Time Allotment – because of the limited number of hours allotted to the program we had to decide on the best use of time in terms of the concepts that were going to be presented and the points at which concepts were going to be revisited.  The number of hours required to have the discussions necessary to clearly articulate a program presented a challenge.  The process is time consuming.

Lack of Models – at the onset of our project we had difficulty finding existing models of preK-8 Spanish programs that were articulated well.  Many programs began in 6th grade or above.  Other programs met for more hours or a lot less time than our program.  This left us to our own creative devices.  In the end we adapted the themes of an already existing Social Studies Curriculum model MCS uses.

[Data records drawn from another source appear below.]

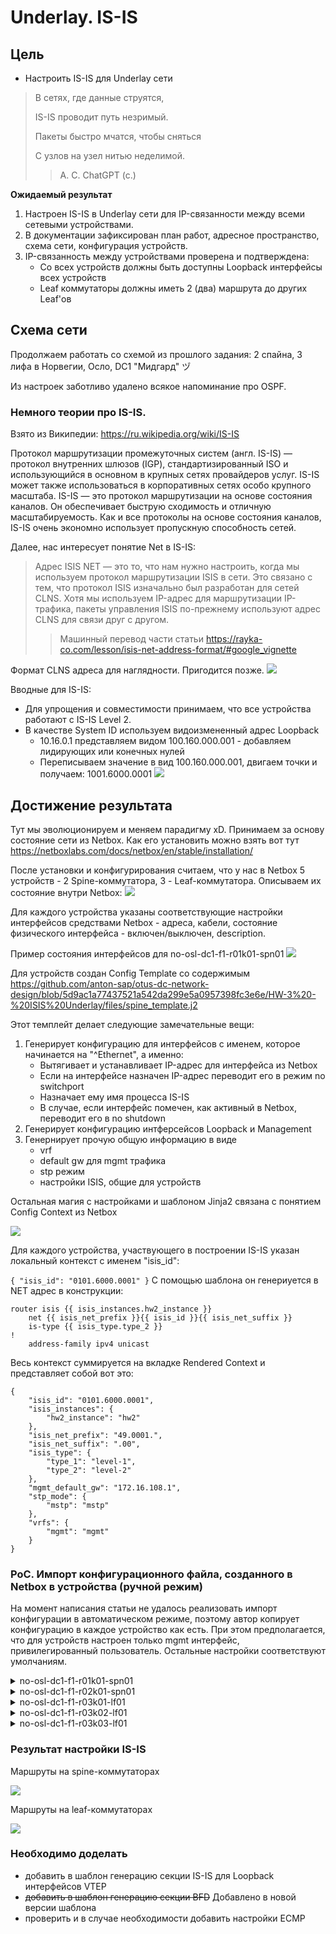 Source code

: # Underlay. IS-IS

## Цель
* Настроить IS-IS для Underlay сети
>В сетях, где данные струятся,
> 
>IS-IS проводит путь незримый.
> 
>Пакеты быстро мчатся, чтобы сняться
> 
>С узлов на узел нитью неделимой.
>> А. С. ChatGPT (c.)

**Ожидаемый результат**
1. Настроен IS-IS в Underlay сети для IP-связанности между всеми сетевыми устройствами.
2. В документации зафиксирован план работ, адресное пространство, схема сети, конфигурация устройств.
3. IP-связанность между устройствами проверена и подтверждена:
   * Со всех устройств должны быть доступны Loopback интерфейсы всех устройств
   * Leaf коммутаторы должны иметь 2 (два) маршрута до других Leaf'ов

## Схема сети

Продолжаем работать со схемой из прошлого задания: 2 спайна, 3 лифа в Норвегии, Осло, DC1 "Мидгард" ヅ

Из настроек заботливо удалено всякое напоминание про OSPF.

### Немного теории про IS-IS.
Взято из Википедии: https://ru.wikipedia.org/wiki/IS-IS

Протокол маршрутизации промежуточных систем (англ. IS-IS) — протокол внутренних шлюзов (IGP), стандартизированный ISO и использующийся в основном в крупных сетях провайдеров услуг. IS-IS может также использоваться в корпоративных сетях особо крупного масштаба. IS-IS — это протокол маршрутизации на основе состояния каналов. Он обеспечивает быструю сходимость и отличную масштабируемость. Как и все протоколы на основе состояния каналов, IS-IS очень экономно использует пропускную способность сетей.

Далее, нас интересует понятие Net в IS-IS:

>Адрес ISIS NET — это то, что нам нужно настроить, когда мы используем протокол маршрутизации ISIS в сети.
>Это связано с тем, что протокол ISIS изначально был разработан для сетей CLNS. Хотя мы используем IP-адрес для маршрутизации IP-трафика, пакеты управления ISIS по-прежнему используют адрес CLNS для связи друг с другом.
>> Машинный перевод части статьи https://rayka-co.com/lesson/isis-net-address-format/#google_vignette

Формат CLNS адреса для наглядности. Пригодится позже.
![](images/ISIS_clns.png)

Вводные для IS-IS:
   * Для упрощения и совместимости принимаем, что все устройства работают с IS-IS Level 2.
   * В качестве System ID используем видоизмененный адрес Loopback
     * 10.16.0.1 представляем видом 100.160.000.001 - добавляем лидирующих или конечных нулей
     * Переписываем значение в вид 100.160.000.001, двигаем точки и получаем: 1001.6000.0001
![](images/HW-3-map.png)

## Достижение результата

Тут мы эволюционируем и меняем парадигму xD. Принимаем за основу состояние сети из Netbox. Как его установить можно взять вот тут https://netboxlabs.com/docs/netbox/en/stable/installation/

После установки и конфигурирования считаем, что у нас в Netbox 5 устройств - 2 Spine-коммутатора, 3 - Leaf-коммутатора. Описываем их состояние внутри Netbox:
![](images/nb-devices.png)

Для каждого устройства указаны соответствующие настройки интерфейсов средствами Netbox - адреса, кабели, состояние физического интерфейса - включен/выключен, description. 

Пример состояния интерфейсов для no-osl-dc1-f1-r01k01-spn01
![](images/no-osl-dc1-f1-r01k01-spn01_interfaces.png)

Для устройств создан Config Template со содержимым https://github.com/anton-sap/otus-dc-network-design/blob/5d9ac1a77437521a542da299e5a0957398fc3e6e/HW-3%20-%20ISIS%20Underlay/files/spine_template.j2

Этот темплейт делает следующие замечательные вещи:
1. Генерирует конфигурацию для интерфейсов с именем, которое начинается на "^Ethernet", а именно:
   * Вытягивает и устанавливает IP-адрес для интерфейса из Netbox
   * Если на интерфейсе назначен IP-адрес переводит его в режим no switchport
   * Назначает ему имя процесса IS-IS
   * В случае, если интерфейс помечен, как активный в Netbox, переводит его в no shutdown
2.  Генерирует конфигурацию интферсейсов Loopback и Management
3.  Генернирует прочую общую информацию в виде
    * vrf
    * default gw для mgmt трафика
    * stp режим
    * настройки ISIS, общие для устройств
    
Остальная магия с настройками и шаблоном Jinja2 связана с понятием Config Context из Netbox

![](images/config_context_examples.png)

Для каждого устройства, участвующего в построении IS-IS указан локальный контекст с именем "isis_id":

`
{
    "isis_id": "0101.6000.0001"
}
`
С помощью шаблона он генериуется в NET адрес в конструкции:

    router isis {{ isis_instances.hw2_instance }}
        net {{ isis_net_prefix }}{{ isis_id }}{{ isis_net_suffix }}
        is-type {{ isis_type.type_2 }}
    !
        address-family ipv4 unicast

Весь контекст суммируется на вкладке Rendered Context и представляет собой вот это:



    {
        "isis_id": "0101.6000.0001",
        "isis_instances": {
            "hw2_instance": "hw2"
        },
        "isis_net_prefix": "49.0001.",
        "isis_net_suffix": ".00",
        "isis_type": {
            "type_1": "level-1",
            "type_2": "level-2"
        },
        "mgmt_default_gw": "172.16.108.1",
        "stp_mode": {
            "mstp": "mstp"
        },
        "vrfs": {
            "mgmt": "mgmt"
        }
    }


### PoC. Импорт конфигурационного файла, созданного в Netbox в устройства (ручной режим)

На момент написания статьи не удалось реализовать импорт конфигурации в автоматическом режиме, поэтому автор копирует конфигурацию в каждое устройство как есть. При этом предполагается, что для устройств настроен только mgmt интерфейс, привилегированный пользователь. Остальные настройки соответствуют умолчаниям.

<details><summary>no-osl-dc1-f1-r01k01-spn01</summary>

    hostname no-osl-dc1-f1-r01k01-spn01
    !
    management api http-commands
       no shutdown
       !
       vrf default
          no shutdown
       !
       vrf mgmt
          no shutdown
    !
    ip routing
    no ip routing vrf mgmt
    !
    ip route vrf mgmt 0.0.0.0/0 172.16.108.1
    !
    spanning-tree mode mstp
    !
    vrf instance mgmt
    !
    interface Ethernet1
      no switchport
      isis enable hw2
      ip address 10.16.2.0/31
      no shutdown
    !
    interface Ethernet2
      no switchport
      isis enable hw2
      ip address 10.16.2.2/31
      no shutdown
    !
    interface Ethernet3
      no switchport
      isis enable hw2
      ip address 10.16.2.4/31
      no shutdown
    !
    interface Ethernet4
      shutdown
    !
    interface Ethernet5
      shutdown
    !
    interface Ethernet6
      shutdown
    !
    interface Ethernet7
      shutdown
    !
    interface Ethernet8
      shutdown
    !
    interface Ethernet9
      shutdown
    !
    interface Ethernet10
      shutdown
    !
    interface Ethernet11
      shutdown
    !
    interface Ethernet12
      shutdown
    !
    interface Ethernet13
      shutdown
    !
    interface Ethernet14
      shutdown
    !
    interface Ethernet15
      shutdown
    !
    interface Ethernet16
      shutdown
    !
    interface Loopback0
      ip address 10.16.0.1/32
      isis enable hw2
      description Loopback for RE
    !
    interface Management1
      ip address 172.16.108.101/24
      vrf mgmt
    !
    router isis hw2
      net 49.0001.0101.6000.0001.00
      is-type level-2
      !
      address-family ipv4 unicast
    !
    end
</details>

<details><summary>no-osl-dc1-f1-r02k01-spn01</summary>

    hostname no-osl-dc1-f1-r02k01-spn01
    !
    management api http-commands
       no shutdown
       !
       vrf default
          no shutdown
       !
       vrf mgmt
          no shutdown
    !
    ip routing
    no ip routing vrf mgmt
    !
    ip route vrf mgmt 0.0.0.0/0 172.16.108.1
    !
    spanning-tree mode mstp
    !
    vrf instance mgmt
    !
    interface Ethernet1
      no switchport
      isis enable hw2
      ip address 10.16.2.6/31
      no shutdown
    !
    interface Ethernet2
      no switchport
      isis enable hw2
      ip address 10.16.2.8/31
      no shutdown
    !
    interface Ethernet3
      no switchport
      isis enable hw2
      ip address 10.16.2.10/31
      no shutdown
    !
    interface Ethernet4
      no shutdown
    !
    interface Ethernet5
      no shutdown
    !
    interface Ethernet6
      no shutdown
    !
    interface Ethernet7
      no shutdown
    !
    interface Ethernet8
      no shutdown
    !
    interface Ethernet9
      no shutdown
    !
    interface Ethernet10
      no shutdown
    !
    interface Ethernet11
      no shutdown
    !
    interface Ethernet12
      no shutdown
    !
    interface Ethernet13
      no shutdown
    !
    interface Ethernet14
      no shutdown
    !
    interface Ethernet15
      no shutdown
    !
    interface Ethernet16
      no shutdown
    !
    interface Loopback0
      ip address 10.16.0.2/32
      isis enable hw2
      description Loopback for RE
    !
    interface Management1
      ip address 172.16.108.102/24
      vrf mgmt
    !
    router isis hw2
      net 49.0001.0101.6000.0002.00
      is-type level-2
      !
      address-family ipv4 unicast
    !
    end

</details>

<details><summary>no-osl-dc1-f1-r03k01-lf01</summary>

    hostname no-osl-dc1-f1-r03k01-lf01
    !
    management api http-commands
       no shutdown
       !
       vrf default
          no shutdown
       !
       vrf mgmt
          no shutdown
    !
    ip routing
    no ip routing vrf mgmt
    !
    ip route vrf mgmt 0.0.0.0/0 172.16.108.1
    !
    spanning-tree mode mstp
    !
    vrf instance mgmt
    !
    interface Ethernet1
      no switchport
      isis enable hw2
      ip address 10.16.2.1/31
      no shutdown
    !
    interface Ethernet2
      no switchport
      isis enable hw2
      ip address 10.16.2.7/31
      no shutdown
    !
    interface Ethernet3
      no shutdown
    !
    interface Ethernet4
      no shutdown
    !
    interface Ethernet5
      no shutdown
    !
    interface Ethernet6
      no shutdown
    !
    interface Ethernet7
      no shutdown
    !
    interface Ethernet8
      no shutdown
    !
    interface Ethernet9
      no shutdown
    !
    interface Ethernet10
      no shutdown
    !
    interface Ethernet11
      no shutdown
    !
    interface Ethernet12
      no shutdown
    !
    interface Ethernet13
      no shutdown
    !
    interface Ethernet14
      no shutdown
    !
    interface Ethernet15
      no shutdown
    !
    interface Ethernet16
      no shutdown
    !
    interface Loopback0
      ip address 10.16.1.1/32
      isis enable hw2
      description Loopback for RE
    !
    interface Management1
      ip address 172.16.108.111/24
      vrf mgmt
    !
    router isis hw2
      net 49.0001.0101.6000.1001.00
      is-type level-2
      !
      address-family ipv4 unicast
    !
    end

</details>

<details><summary>no-osl-dc1-f1-r03k02-lf01</summary>

    hostname no-osl-dc1-f1-r03k02-lf01
    !
    management api http-commands
       no shutdown
       !
       vrf default
          no shutdown
       !
       vrf mgmt
          no shutdown
    !
    ip routing
    no ip routing vrf mgmt
    !
    ip route vrf mgmt 0.0.0.0/0 172.16.108.1
    !
    spanning-tree mode mstp
    !
    vrf instance mgmt
    !
    interface Ethernet1
      no switchport
      isis enable hw2
      ip address 10.16.2.3/31
      no shutdown
    !
    interface Ethernet2
      no switchport
      isis enable hw2
      ip address 10.16.2.9/31
      no shutdown
    !
    interface Ethernet3
      no shutdown
    !
    interface Ethernet4
      no shutdown
    !
    interface Ethernet5
      no shutdown
    !
    interface Ethernet6
      no shutdown
    !
    interface Ethernet7
      no shutdown
    !
    interface Ethernet8
      no shutdown
    !
    interface Ethernet9
      no shutdown
    !
    interface Ethernet10
      no shutdown
    !
    interface Ethernet11
      no shutdown
    !
    interface Ethernet12
      no shutdown
    !
    interface Ethernet13
      no shutdown
    !
    interface Ethernet14
      no shutdown
    !
    interface Ethernet15
      no shutdown
    !
    interface Ethernet16
      no shutdown
    !
    interface Loopback0
      ip address 10.16.1.2/32
      isis enable hw2
      description Loopback for RE
    !
    interface Management1
      ip address 172.16.108.112/24
      vrf mgmt
    !
    router isis hw2
      net 49.0001.0101.6000.1002.00
      is-type level-2
      !
      address-family ipv4 unicast
    !
    end

</details>

<details><summary>no-osl-dc1-f1-r03k03-lf01</summary>

    hostname no-osl-dc1-f1-r03k03-lf01
    !
    management api http-commands
       no shutdown
       !
       vrf default
          no shutdown
       !
       vrf mgmt
          no shutdown
    !
    ip routing
    no ip routing vrf mgmt
    !
    ip route vrf mgmt 0.0.0.0/0 172.16.108.1
    !
    spanning-tree mode mstp
    !
    vrf instance mgmt
    !
    interface Ethernet1
      no switchport
      isis enable hw2
      ip address 10.16.2.5/31
      no shutdown
    !
    interface Ethernet2
      no switchport
      isis enable hw2
      ip address 10.16.2.11/31
      no shutdown
    !
    interface Ethernet3
      no shutdown
    !
    interface Ethernet4
      no shutdown
    !
    interface Ethernet5
      no shutdown
    !
    interface Ethernet6
      no shutdown
    !
    interface Ethernet7
      no shutdown
    !
    interface Ethernet8
      no shutdown
    !
    interface Ethernet9
      no shutdown
    !
    interface Ethernet10
      no shutdown
    !
    interface Ethernet11
      no shutdown
    !
    interface Ethernet12
      no shutdown
    !
    interface Ethernet13
      no shutdown
    !
    interface Ethernet14
      no shutdown
    !
    interface Ethernet15
      no shutdown
    !
    interface Ethernet16
      no shutdown
    !
    interface Loopback0
      ip address 10.16.1.3/32
      isis enable hw2
      description Loopback for RE
    !
    interface Management1
      ip address 172.16.108.113/24
      vrf mgmt
    !
    router isis hw2
      net 49.0001.0101.6000.1003.00
      is-type level-2
      !
      address-family ipv4 unicast
    !
    end

</details>

### Результат настройки IS-IS

Маршруты на spine-коммутаторах

![](images/isis_routes_spine.png)

Маршруты на leaf-коммутаторах

![](images/isis_routes_leaf.png)

### Необходимо доделать
* добавить в шаблон генерацию секции IS-IS для Loopback интерфейсов VTEP
* ~~добавить в шаблон генерацию секции BFD~~ Добавлено в новой версии шаблона 
* проверить и в случае необходимости добавить настройки ECMP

Lack of Communication with High School Coordinators.  MCS feeds students to many different High Schools.  Each High School has its own character, approach to, and philosophy about foreign language teaching.  Because of this it was difficult to anticipate the students’ future experience.  The materials and methods used to teach language in the programs we visited varied as well.  Not knowing how to prepare students properly for a seamless transition into their High School experience made our task extremely challenging.

In the course of three years the Lower School teacher and I began to clarify the entry points for various concepts, the grades where concepts would be spiraled, and the exit goals that we felt students would be able to attain after their preK-8 experience.  We began to see improvement in student performance.

While MCS’s articulation project was on a very small scale, the challenges we encountered and the practices we put in place to articulate our Spanish program can inform other language coordinators planning to undertake a similar task.  Ultimately, a clear and seamless progression of language development[2] within any foreign language curriculum is essential to a rich and successful experience for our students.  Communication, vision, time, and collaboration among all levels are essential in the success of the articulation process.

 

 

AP Research In Support Of Secondary-Tertiary Articulation

 

Peter Negroni

 

“Where courses descriptions are out of sync with best practices, we will bring them in line.  Where exam specifications call for measurements not aligned with best practices, we will change them.”

 

The College Board was born with the concept of articulation at the heart of its mission — connecting students with college success.  Throughout its 104 year history, the organization has remained devoted to the issues surrounding this enduring concept.  In recent years, specifically, the organization has grown far beyond the familiar standardized exams that have traditionally served as rites of passage for decades of students as they moved from one level of schooling to another.  Now, through College Board programs like Springboard and My Road, as well as the vastly improved feedback we provide to students who have participated in the PSAT, we actively support student learning as they move through their middle and high school years.  But perhaps more than in any other single College Board unit, the AP Program’s offering of college level courses and exams to students still in high school epitomizes our commitment to articulation.  The AP Program spends its days at the nexus of the secondary and tertiary worlds, continually seeking to strike a precious balance between them, while resisting the oftentimes competing gravitational pulls of each.  Most recently, the Program has launched an exciting research project that will further the cause of articulation, not only in world languages, but across all disciplines represented by AP courses and exams.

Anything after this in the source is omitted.